I like goals. So I came into adulthood at basically the perfect time for me, parallel to the self-optimization/self-improvement/self-help era. Everyone is looking for the next book to read, the next podcast to listen to, the next journal or app or program to improve their time management or character or leadership skills and I was right there in the middle of the search. Goals are great; they combine so many of my loves, from list-making to list-checking-off to reading and learning to that really good feeling of humble bragging to your friends (we all do it, don’t even start with me). 

I’ve been a goal machine since high school, tallying up hours spent studying, checking off the books I read or miles I ran, stacking up my achievements and living inside them like armor, like an igloo, like a home. I didn’t meet all of my goals (200 lb back squat, I’m looking at you), but there’s something innately satisfying about putting something onto paper and then working towards building it into reality. 

In April, I moved across the country from Chapel Hill, North Carolina to San Francisco, California to start a new job, a fell-out-of-the-sky-and-into-my-lap kind of job that didn’t give me the time to plan and prepare like I normally do. I left most of my belongings in a closet in my parent’s house or at Goodwill, taking only one suitcase of clothes and shoes, a few boxes of books, my yoga mat, my laptop. I sat in my new apartment and looked at the empty space, wondering what to fill it with. From the top of my San Francisco hill I looked out and wondered what to take in first. My brain went into over-drive, visions of who I would be and what I would do and all of my new goals, my hands twitching for the Notes stored in my phone, for a pen and paper, for anything. 

But then there was the craziness of moving, the unpacking of boxes, the meeting new people, the figuring out which bus to catch, and what time, and when. So I never got around to writing those goals down, and eventually I honestly just forgot about them. I just lived. 

I will never be an advocate of a goal-less existence, but I can tell you that it is now almost June and I haven’t crossed anything off of a checklist. I haven’t PR’d or reached a new personal best. I haven’t seen my name published in an article or stenciled across an award. I haven’t really stood out at all. 

But here’s what I have been doing; I’ve been going on walks, and sitting in parks. I’ve been drinking coffee and reading fiction. I’ve been eating lots of fruit and yogurt and ok yes, ice cream. I’ve been enjoying my new bed and my new sheets and going to bed by nine. 

I’ve also been learning how to code (sort of). I’ve been writing a novel, sentence by sentence every night on the train. I’ve been the first at the office and the last to leave. I’ve spent entire nights in the city from sun down to sun up. I’ve been holding handstands. I’ve been trying and sometimes not failing at cooking dinner for myself. 

And it’s been really fucking lovely. 

Sometimes even the things we love can start to feel like work.
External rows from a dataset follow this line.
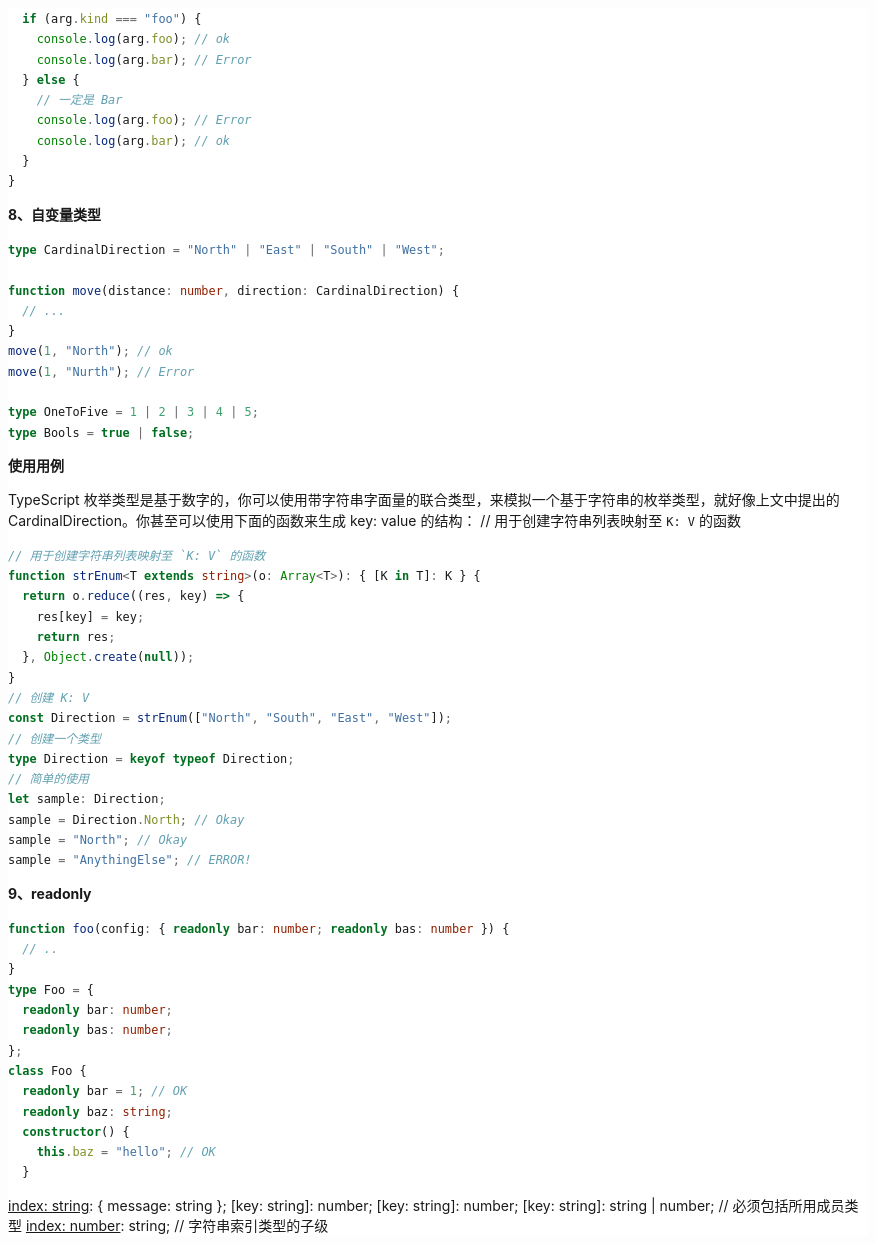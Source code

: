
 ```typescript
  if (arg.kind === "foo") {
    console.log(arg.foo); // ok
    console.log(arg.bar); // Error
  } else {
    // 一定是 Bar
    console.log(arg.foo); // Error
    console.log(arg.bar); // ok
  }
}
```

**8、自变量类型**

```typescript
type CardinalDirection = "North" | "East" | "South" | "West";

function move(distance: number, direction: CardinalDirection) {
  // ...
}
move(1, "North"); // ok
move(1, "Nurth"); // Error

type OneToFive = 1 | 2 | 3 | 4 | 5;
type Bools = true | false;
```

**使用用例**

TypeScript 枚举类型是基于数字的，你可以使用带字符串字面量的联合类型，来模拟一个基于字符串的枚举类型，就好像上文中提出的 CardinalDirection。你甚至可以使用下面的函数来生成 key: value 的结构：
// 用于创建字符串列表映射至 `K: V` 的函数

```typescript
// 用于创建字符串列表映射至 `K: V` 的函数
function strEnum<T extends string>(o: Array<T>): { [K in T]: K } {
  return o.reduce((res, key) => {
    res[key] = key;
    return res;
  }, Object.create(null));
}
// 创建 K: V
const Direction = strEnum(["North", "South", "East", "West"]);
// 创建一个类型
type Direction = keyof typeof Direction;
// 简单的使用
let sample: Direction;
sample = Direction.North; // Okay
sample = "North"; // Okay
sample = "AnythingElse"; // ERROR!
```

**9、readonly**

```typescript
function foo(config: { readonly bar: number; readonly bas: number }) {
  // ..
}
type Foo = {
  readonly bar: number;
  readonly bas: number;
};
class Foo {
  readonly bar = 1; // OK
  readonly baz: string;
  constructor() {
    this.baz = "hello"; // OK
  }
```

  [index: number]: string;
  [index: string]: string;
  [index: string]: { message: string };
  [key: string]: number;
  [key: string]: number;
  [key: string]: string | number; // 必须包括所用成员类型
  [index: number]: string; // 字符串索引类型的子级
Sometimes a life lived under the constant scrutiny of social media and the self-improvement era can leave us feeling constantly inadequate. Sometimes what we need most is just do, anything, whatever we’re curious about, for no reason at all. 

I’ll get back to my lists and my pursuits and my hustle eventually. But for now I think I’ll just live, for a little while longer, and know that everything will be waiting for me when I get back. 

Namaste.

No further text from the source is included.